Principle:Microsoft Playwright Clean Up Test Resources
| Knowledge Sources | |
|---|---|
| Domains | API_Testing, HTTP, Test_Teardown |
| Last Updated | 2026-02-11 00:00 GMT |
Overview
Cleaning up test-created resources and disposing of HTTP client contexts after tests complete prevents resource leaks, data pollution, and ensures test isolation across runs.
Description
The cleanup phase is the mirror of the setup phase: where setup creates resources and establishes state, cleanup removes those resources and releases allocated connections. Neglecting cleanup leads to several problems:
Why Cleanup Matters
- Data pollution: Test-created records accumulate in the database, potentially causing subsequent test runs to fail due to duplicate key violations, unexpected query results, or exceeded quotas.

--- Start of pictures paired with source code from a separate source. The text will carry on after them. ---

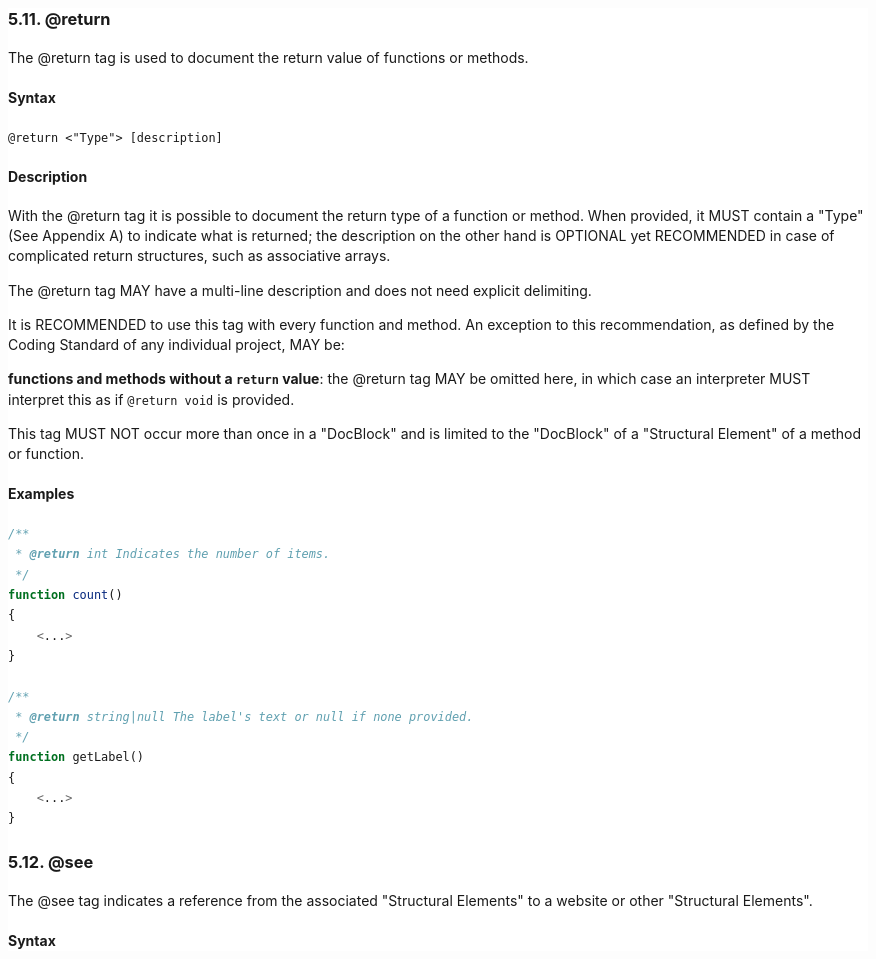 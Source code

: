 ### 5.11. @return

The @return tag is used to document the return value of functions or methods.

#### Syntax

    @return <"Type"> [description]

#### Description

With the @return tag it is possible to document the return type of a
function or method. When provided, it MUST contain a "Type" (See Appendix A)
to indicate what is returned; the description on the other hand is OPTIONAL yet
RECOMMENDED in case of complicated return structures, such as associative arrays.

The @return tag MAY have a multi-line description and does not need explicit
delimiting.

It is RECOMMENDED to use this tag with every function and method. An exception to
this recommendation, as defined by the Coding Standard of any individual project,
MAY be:

   **functions and methods without a `return` value**: the @return tag MAY be
   omitted here, in which case an interpreter MUST interpret this as if
   `@return void` is provided.

This tag MUST NOT occur more than once in a "DocBlock" and is limited to the
"DocBlock" of a "Structural Element" of a method or function.

#### Examples

```php
/**
 * @return int Indicates the number of items.
 */
function count()
{
    <...>
}

/**
 * @return string|null The label's text or null if none provided.
 */
function getLabel()
{
    <...>
}
```

### 5.12. @see

The @see tag indicates a reference from the associated "Structural Elements" to
a website or other "Structural Elements".

#### Syntax


[RFC2119]:      https://tools.ietf.org/html/rfc2119
[RFC2396]:      https://tools.ietf.org/html/rfc2396
[SEMVER2]:      http://www.semver.org
[PHP_SUBSTR]:   https://php.net/manual/function.substr.php
[SPDX]:         https://www.spdx.org/licenses
[PHPDOC_PSR]:   https://github.com/php-fig/fig-standards/blob/master/proposed/phpdoc.md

- Resource leaks: HTTP client contexts hold open connections, socket handles, and in-memory response buffers. Failing to dispose of these leads to memory leaks and eventually connection exhaustion.
- Test interference: When tests leave behind state, later tests may encounter unexpected preconditions, making failures non-deterministic and difficult to debug.
- Environment cleanliness: Shared test environments (staging servers, CI pipelines) become cluttered with stale test data if cleanup is not performed.
Types of Cleanup
- Resource deletion: Sending HTTP DELETE requests to remove entities created during setup (users, articles, orders, etc.).
- State reversal: Undoing configuration changes made during the test (resetting feature flags, revoking permissions).
- Context disposal: Closing the HTTP client context to release network connections, flush tracing data, and clear cached response bodies.
- Global teardown: Project-level cleanup that runs once after all test suites complete, suitable for removing shared test infrastructure.
Cleanup Guarantees
A well-designed cleanup mechanism must execute even when tests fail. The afterAll or afterEach hooks in test frameworks are specifically designed for this: they run regardless of whether the preceding tests passed or failed, ensuring cleanup is never skipped.
Usage
Apply this principle whenever:
- Tests create resources on a shared server that must be removed after testing.
- HTTP client contexts are created manually (outside of automatic fixture management).
- You need to ensure that test environments remain clean between runs.
- Tests modify server-side state (configurations, permissions) that must be restored.
- You are running tests in CI/CD pipelines where accumulated test data would affect reliability.
Theoretical Basis
Cleanup follows the Teardown phase that complements the Arrange-Act-Assert pattern:
// SETUP: Create test resources
beforeAll(async ({ request }) => {
response = await request.post("/api/users", {
data: { username: "testuser", role: "admin" }
})
createdUserId = (await response.json()).id
})
// TESTS: Execute against the prepared state
test("verify user exists", async ({ request }) => {
response = await request.get("/api/users/" + createdUserId)
assert(response.ok())
})
// TEARDOWN: Clean up resources and dispose context
afterAll(async ({ request }) => {
// Delete the test-created resource
await request.delete("/api/users/" + createdUserId)
// Dispose the HTTP client context
await request.dispose()
})
Design principles for cleanup:
- Reverse order: Resources should be deleted in the reverse order of creation to respect dependency constraints (e.g., delete child records before parent records).
- Idempotent deletion: Cleanup should tolerate resources that were already deleted (e.g., by a test that explicitly deletes them), typically by ignoring 404 responses.
- Guaranteed execution: Using
afterAll/afterEachhooks ortry/finallyblocks to ensure cleanup runs even after test failures. - Automatic disposal: Modern frameworks support
Symbol.asyncDisposeor similar protocols for automatic resource cleanup when the context goes out of scope.